## THE DATA
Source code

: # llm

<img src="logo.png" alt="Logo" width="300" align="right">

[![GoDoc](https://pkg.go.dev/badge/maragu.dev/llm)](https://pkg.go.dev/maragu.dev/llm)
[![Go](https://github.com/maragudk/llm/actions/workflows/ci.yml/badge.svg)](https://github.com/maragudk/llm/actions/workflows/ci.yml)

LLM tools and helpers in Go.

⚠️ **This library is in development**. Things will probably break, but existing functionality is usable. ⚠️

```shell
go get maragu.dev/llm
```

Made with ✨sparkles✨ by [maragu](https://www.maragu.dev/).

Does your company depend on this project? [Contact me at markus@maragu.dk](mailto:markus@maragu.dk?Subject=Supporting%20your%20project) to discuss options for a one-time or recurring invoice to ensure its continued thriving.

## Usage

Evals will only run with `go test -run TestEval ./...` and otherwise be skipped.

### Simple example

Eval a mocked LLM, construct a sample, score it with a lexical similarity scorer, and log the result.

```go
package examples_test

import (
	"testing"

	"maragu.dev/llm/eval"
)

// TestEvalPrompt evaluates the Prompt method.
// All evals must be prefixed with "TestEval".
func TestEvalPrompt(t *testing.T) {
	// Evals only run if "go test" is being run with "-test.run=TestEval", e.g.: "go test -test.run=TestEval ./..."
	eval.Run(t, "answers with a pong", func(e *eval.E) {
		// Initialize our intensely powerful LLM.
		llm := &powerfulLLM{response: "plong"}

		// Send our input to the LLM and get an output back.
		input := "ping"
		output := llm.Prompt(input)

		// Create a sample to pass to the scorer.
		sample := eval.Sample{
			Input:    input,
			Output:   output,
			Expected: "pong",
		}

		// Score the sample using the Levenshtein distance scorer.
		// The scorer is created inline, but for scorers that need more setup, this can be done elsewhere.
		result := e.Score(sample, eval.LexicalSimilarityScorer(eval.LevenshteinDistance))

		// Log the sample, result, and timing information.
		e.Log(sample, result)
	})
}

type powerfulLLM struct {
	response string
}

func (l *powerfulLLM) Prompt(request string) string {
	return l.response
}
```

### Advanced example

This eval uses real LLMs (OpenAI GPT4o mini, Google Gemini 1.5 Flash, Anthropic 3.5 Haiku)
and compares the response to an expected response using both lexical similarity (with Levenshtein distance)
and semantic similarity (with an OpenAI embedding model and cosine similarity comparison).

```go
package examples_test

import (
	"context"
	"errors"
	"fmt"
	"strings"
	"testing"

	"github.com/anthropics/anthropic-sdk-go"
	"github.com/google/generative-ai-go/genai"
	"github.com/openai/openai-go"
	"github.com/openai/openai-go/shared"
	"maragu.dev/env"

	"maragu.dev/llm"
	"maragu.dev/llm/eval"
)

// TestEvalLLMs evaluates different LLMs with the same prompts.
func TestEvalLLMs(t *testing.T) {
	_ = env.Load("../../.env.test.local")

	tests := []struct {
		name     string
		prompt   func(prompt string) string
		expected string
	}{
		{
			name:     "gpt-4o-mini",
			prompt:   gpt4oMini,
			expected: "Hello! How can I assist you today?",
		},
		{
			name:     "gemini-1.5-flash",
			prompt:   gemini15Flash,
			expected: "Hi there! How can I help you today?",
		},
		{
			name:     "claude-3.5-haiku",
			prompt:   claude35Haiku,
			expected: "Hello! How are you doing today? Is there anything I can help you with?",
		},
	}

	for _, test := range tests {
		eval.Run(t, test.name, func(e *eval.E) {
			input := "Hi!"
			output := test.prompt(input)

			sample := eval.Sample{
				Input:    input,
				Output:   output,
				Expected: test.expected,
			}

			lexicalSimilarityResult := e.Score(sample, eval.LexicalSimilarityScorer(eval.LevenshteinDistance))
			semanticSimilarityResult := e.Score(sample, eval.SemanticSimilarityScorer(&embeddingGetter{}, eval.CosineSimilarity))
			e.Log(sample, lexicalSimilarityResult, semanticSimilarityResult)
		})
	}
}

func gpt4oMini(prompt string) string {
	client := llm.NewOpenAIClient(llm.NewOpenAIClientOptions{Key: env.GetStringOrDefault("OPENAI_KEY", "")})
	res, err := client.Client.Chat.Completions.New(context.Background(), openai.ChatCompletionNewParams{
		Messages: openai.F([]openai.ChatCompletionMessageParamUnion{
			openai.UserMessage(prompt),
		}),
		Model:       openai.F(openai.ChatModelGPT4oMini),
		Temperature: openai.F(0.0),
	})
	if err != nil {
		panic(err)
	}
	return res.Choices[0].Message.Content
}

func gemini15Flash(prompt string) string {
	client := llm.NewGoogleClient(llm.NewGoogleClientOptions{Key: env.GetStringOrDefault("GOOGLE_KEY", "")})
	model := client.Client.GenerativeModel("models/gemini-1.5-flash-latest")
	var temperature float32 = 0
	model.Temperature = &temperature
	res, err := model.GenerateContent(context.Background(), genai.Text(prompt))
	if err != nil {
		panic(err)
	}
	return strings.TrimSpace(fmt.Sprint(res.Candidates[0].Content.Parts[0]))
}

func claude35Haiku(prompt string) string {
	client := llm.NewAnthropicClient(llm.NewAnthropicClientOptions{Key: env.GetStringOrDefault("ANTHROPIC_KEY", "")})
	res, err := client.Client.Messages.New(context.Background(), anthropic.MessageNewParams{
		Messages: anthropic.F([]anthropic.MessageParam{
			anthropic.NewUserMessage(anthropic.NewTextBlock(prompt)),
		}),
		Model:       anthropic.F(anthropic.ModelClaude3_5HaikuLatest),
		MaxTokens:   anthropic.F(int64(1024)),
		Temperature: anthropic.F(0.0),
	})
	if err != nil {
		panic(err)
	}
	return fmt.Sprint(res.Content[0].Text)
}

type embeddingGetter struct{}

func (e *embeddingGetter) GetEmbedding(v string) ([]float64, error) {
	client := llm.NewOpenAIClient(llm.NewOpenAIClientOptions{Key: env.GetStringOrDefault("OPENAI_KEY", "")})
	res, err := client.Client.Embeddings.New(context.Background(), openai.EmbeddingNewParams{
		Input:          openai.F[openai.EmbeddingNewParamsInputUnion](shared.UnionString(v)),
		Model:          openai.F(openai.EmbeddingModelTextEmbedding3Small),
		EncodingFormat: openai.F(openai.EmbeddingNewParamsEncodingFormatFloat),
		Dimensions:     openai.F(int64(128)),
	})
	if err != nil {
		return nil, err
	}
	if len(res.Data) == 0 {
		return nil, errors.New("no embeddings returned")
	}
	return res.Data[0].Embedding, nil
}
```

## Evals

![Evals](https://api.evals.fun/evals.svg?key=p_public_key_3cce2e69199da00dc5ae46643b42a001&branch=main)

## INSTRUCTIONS TO FOLLOW
For the string "will", state how many lines in the listing contain it, and give no other words.

## ANSWER TO THIS TASK
2